Segment Open

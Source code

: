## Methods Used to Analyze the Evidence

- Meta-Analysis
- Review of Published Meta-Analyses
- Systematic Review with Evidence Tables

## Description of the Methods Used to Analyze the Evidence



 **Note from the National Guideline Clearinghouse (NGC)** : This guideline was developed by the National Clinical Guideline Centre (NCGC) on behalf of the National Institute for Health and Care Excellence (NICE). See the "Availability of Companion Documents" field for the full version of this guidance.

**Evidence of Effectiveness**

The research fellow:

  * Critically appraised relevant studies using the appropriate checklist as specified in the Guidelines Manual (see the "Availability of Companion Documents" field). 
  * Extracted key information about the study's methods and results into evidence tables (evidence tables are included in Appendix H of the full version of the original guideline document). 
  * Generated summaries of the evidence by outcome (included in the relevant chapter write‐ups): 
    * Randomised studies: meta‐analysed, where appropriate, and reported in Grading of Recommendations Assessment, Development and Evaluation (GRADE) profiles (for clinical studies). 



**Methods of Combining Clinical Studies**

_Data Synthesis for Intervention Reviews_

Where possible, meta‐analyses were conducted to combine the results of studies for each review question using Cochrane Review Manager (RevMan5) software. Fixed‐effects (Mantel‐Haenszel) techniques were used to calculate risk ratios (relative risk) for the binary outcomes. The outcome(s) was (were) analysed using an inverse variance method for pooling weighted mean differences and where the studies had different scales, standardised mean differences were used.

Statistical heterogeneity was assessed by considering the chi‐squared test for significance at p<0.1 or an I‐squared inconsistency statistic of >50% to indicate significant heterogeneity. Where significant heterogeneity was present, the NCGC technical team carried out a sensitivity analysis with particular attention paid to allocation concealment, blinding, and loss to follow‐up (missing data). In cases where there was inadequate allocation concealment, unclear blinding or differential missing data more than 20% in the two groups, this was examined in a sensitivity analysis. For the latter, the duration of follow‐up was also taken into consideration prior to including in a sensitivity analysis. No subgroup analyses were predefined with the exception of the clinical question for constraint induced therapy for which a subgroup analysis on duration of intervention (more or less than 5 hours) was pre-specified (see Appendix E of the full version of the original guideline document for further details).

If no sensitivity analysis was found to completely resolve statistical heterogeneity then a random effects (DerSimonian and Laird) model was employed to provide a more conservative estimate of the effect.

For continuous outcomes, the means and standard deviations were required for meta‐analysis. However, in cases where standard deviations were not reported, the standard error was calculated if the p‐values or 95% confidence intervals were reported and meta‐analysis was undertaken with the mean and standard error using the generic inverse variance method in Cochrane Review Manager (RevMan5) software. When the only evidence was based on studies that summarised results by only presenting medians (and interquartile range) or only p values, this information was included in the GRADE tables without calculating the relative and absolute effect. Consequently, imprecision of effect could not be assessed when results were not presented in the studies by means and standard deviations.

Segment Closed

■ WHAT THE EXERCISE ASKS
The answer should be the first line of the material and every line after it through the line containing "Where possible, meta‐analyses", exactly as written, and nothing else.

■ EXERCISE SOLUTION
Source code

:## Methods Used to Analyze the Evidence

- Meta-Analysis
- Review of Published Meta-Analyses
- Systematic Review with Evidence Tables

## Description of the Methods Used to Analyze the Evidence



 **Note from the National Guideline Clearinghouse (NGC)** : This guideline was developed by the National Clinical Guideline Centre (NCGC) on behalf of the National Institute for Health and Care Excellence (NICE). See the "Availability of Companion Documents" field for the full version of this guidance.

**Evidence of Effectiveness**

The research fellow:

  * Critically appraised relevant studies using the appropriate checklist as specified in the Guidelines Manual (see the "Availability of Companion Documents" field). 
  * Extracted key information about the study's methods and results into evidence tables (evidence tables are included in Appendix H of the full version of the original guideline document). 
  * Generated summaries of the evidence by outcome (included in the relevant chapter write‐ups): 
    * Randomised studies: meta‐analysed, where appropriate, and reported in Grading of Recommendations Assessment, Development and Evaluation (GRADE) profiles (for clinical studies). 



**Methods of Combining Clinical Studies**

_Data Synthesis for Intervention Reviews_

Where possible, meta‐analyses were conducted to combine the results of studies for each review question using Cochrane Review Manager (RevMan5) software. Fixed‐effects (Mantel‐Haenszel) techniques were used to calculate risk ratios (relative risk) for the binary outcomes. The outcome(s) was (were) analysed using an inverse variance method for pooling weighted mean differences and where the studies had different scales, standardised mean differences were used.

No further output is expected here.